Using the data below, copy out all lines with the word "requires".

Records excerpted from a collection
········
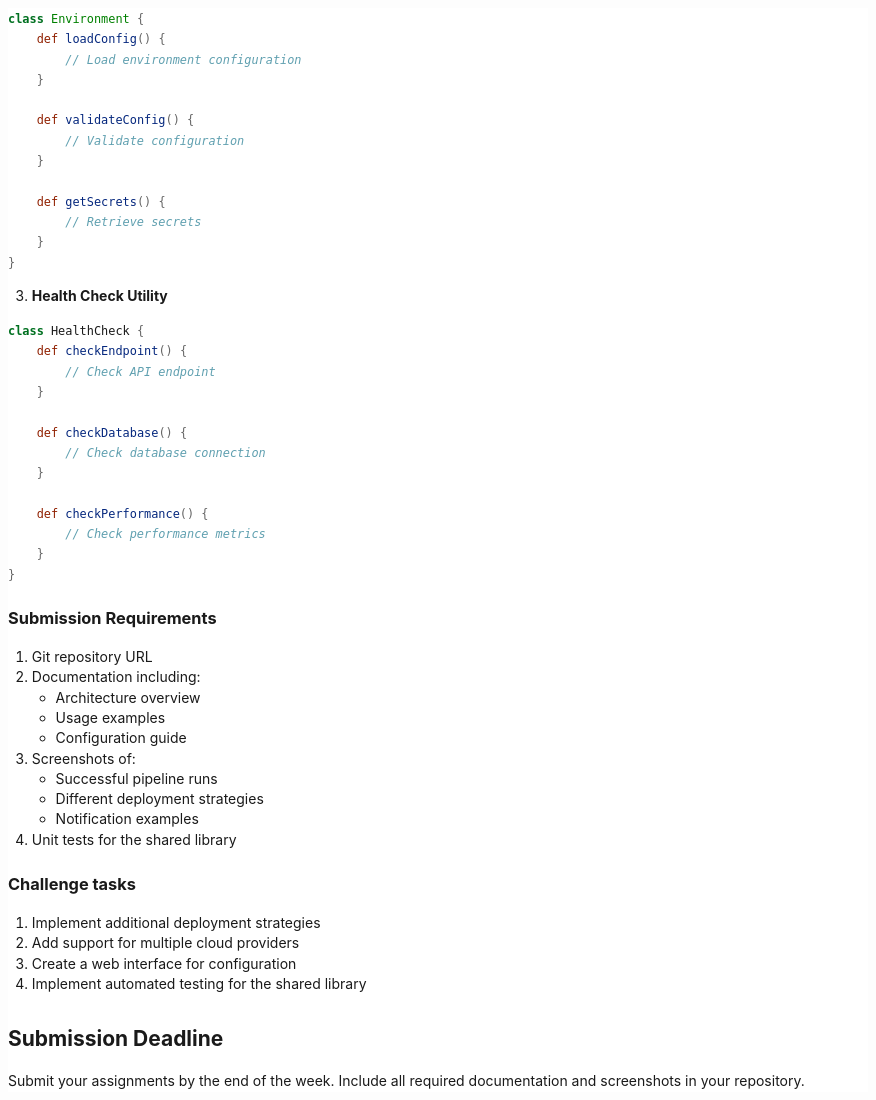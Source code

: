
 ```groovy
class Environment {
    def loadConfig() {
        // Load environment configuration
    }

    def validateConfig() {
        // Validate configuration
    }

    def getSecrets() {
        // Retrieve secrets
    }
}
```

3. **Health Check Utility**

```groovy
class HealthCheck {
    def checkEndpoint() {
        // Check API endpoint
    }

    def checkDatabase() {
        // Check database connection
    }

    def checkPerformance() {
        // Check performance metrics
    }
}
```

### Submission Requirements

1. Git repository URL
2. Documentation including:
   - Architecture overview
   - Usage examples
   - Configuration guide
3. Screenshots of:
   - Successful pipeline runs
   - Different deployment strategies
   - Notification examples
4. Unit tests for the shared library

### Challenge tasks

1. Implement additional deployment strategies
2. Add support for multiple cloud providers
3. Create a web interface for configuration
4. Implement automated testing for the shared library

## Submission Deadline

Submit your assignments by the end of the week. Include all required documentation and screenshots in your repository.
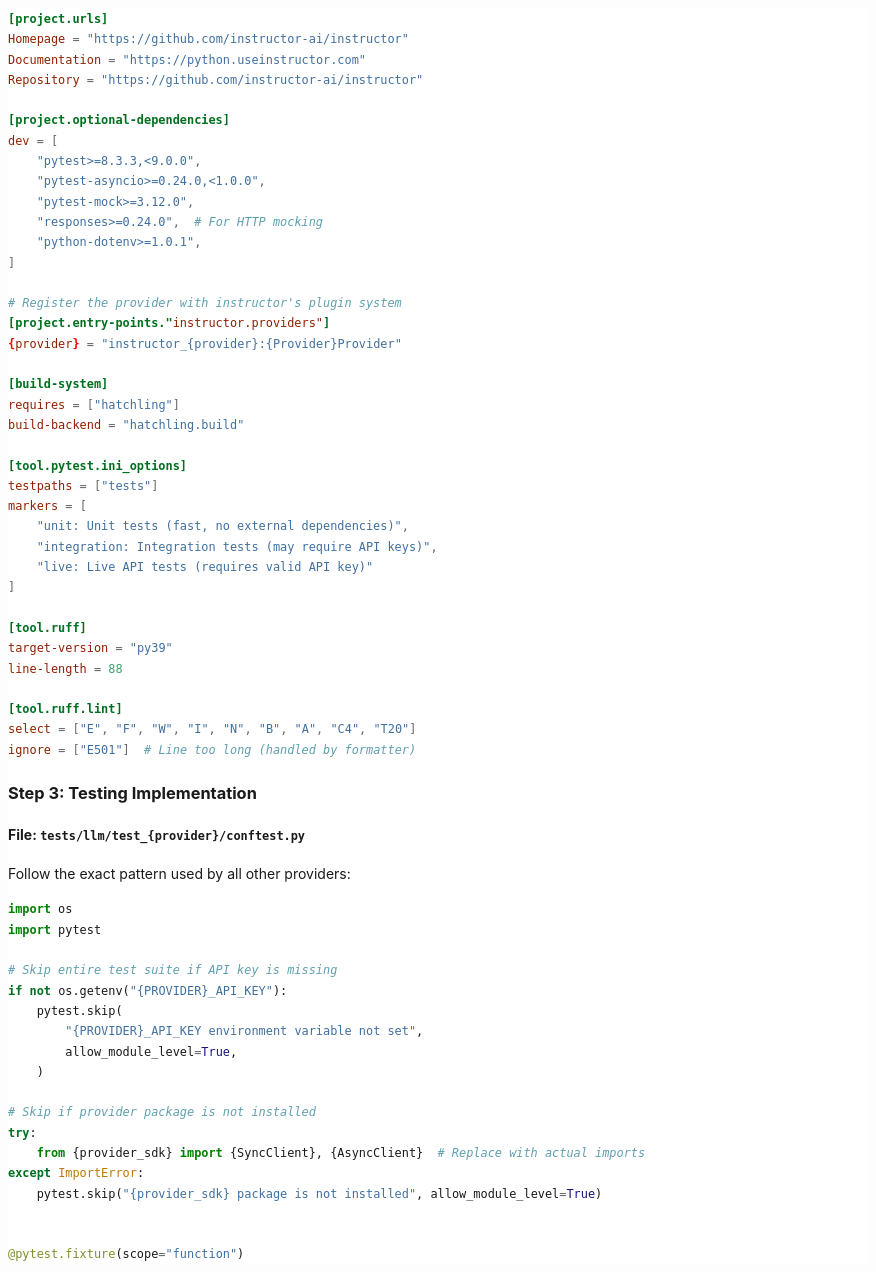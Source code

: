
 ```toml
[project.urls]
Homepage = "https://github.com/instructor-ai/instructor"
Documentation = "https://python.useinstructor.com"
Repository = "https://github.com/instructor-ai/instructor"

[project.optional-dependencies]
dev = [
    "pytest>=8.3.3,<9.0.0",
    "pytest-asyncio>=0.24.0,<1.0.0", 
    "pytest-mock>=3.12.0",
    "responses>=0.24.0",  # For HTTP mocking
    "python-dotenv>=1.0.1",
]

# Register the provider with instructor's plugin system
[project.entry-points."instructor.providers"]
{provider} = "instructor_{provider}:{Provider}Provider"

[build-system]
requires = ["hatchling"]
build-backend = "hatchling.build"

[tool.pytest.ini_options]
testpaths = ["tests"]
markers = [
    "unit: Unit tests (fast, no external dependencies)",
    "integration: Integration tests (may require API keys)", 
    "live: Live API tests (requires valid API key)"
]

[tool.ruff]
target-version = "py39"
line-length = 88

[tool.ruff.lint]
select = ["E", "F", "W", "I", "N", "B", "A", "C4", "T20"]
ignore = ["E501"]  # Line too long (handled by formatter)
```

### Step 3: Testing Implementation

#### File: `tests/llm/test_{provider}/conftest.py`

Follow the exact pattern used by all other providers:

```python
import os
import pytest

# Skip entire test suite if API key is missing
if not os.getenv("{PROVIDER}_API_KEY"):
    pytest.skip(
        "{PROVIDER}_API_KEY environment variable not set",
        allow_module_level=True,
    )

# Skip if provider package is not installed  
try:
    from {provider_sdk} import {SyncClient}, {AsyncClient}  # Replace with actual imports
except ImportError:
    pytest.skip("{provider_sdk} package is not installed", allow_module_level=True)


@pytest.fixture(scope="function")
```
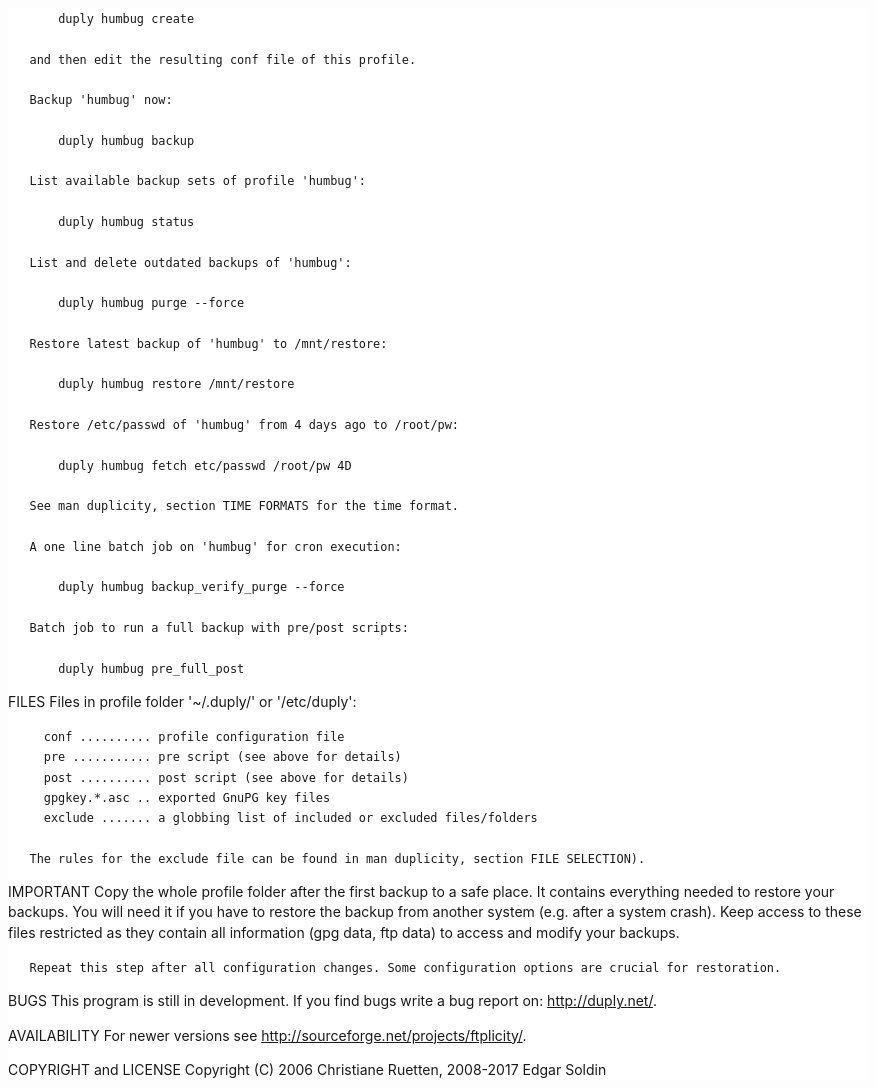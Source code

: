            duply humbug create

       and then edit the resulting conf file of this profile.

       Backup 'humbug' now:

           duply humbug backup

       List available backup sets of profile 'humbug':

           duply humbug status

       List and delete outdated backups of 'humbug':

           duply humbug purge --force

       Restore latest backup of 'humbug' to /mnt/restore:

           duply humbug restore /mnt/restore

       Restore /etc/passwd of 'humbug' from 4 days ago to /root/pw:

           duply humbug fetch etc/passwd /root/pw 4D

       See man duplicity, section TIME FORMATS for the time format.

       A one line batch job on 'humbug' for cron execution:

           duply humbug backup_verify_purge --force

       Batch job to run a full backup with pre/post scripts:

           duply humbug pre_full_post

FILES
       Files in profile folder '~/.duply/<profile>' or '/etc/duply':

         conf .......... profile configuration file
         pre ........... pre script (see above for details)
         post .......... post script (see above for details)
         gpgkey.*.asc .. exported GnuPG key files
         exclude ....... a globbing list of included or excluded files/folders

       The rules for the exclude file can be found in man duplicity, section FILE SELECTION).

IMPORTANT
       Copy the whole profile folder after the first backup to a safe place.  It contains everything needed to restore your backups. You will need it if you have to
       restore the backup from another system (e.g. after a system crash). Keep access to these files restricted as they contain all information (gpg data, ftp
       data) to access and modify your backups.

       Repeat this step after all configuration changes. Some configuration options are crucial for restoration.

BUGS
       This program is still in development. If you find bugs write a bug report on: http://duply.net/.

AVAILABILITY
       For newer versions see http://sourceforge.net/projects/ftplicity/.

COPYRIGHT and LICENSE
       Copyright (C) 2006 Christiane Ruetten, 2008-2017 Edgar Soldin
········
Written answer:
requires = ["hatchling"]
    "live: Live API tests (requires valid API key)"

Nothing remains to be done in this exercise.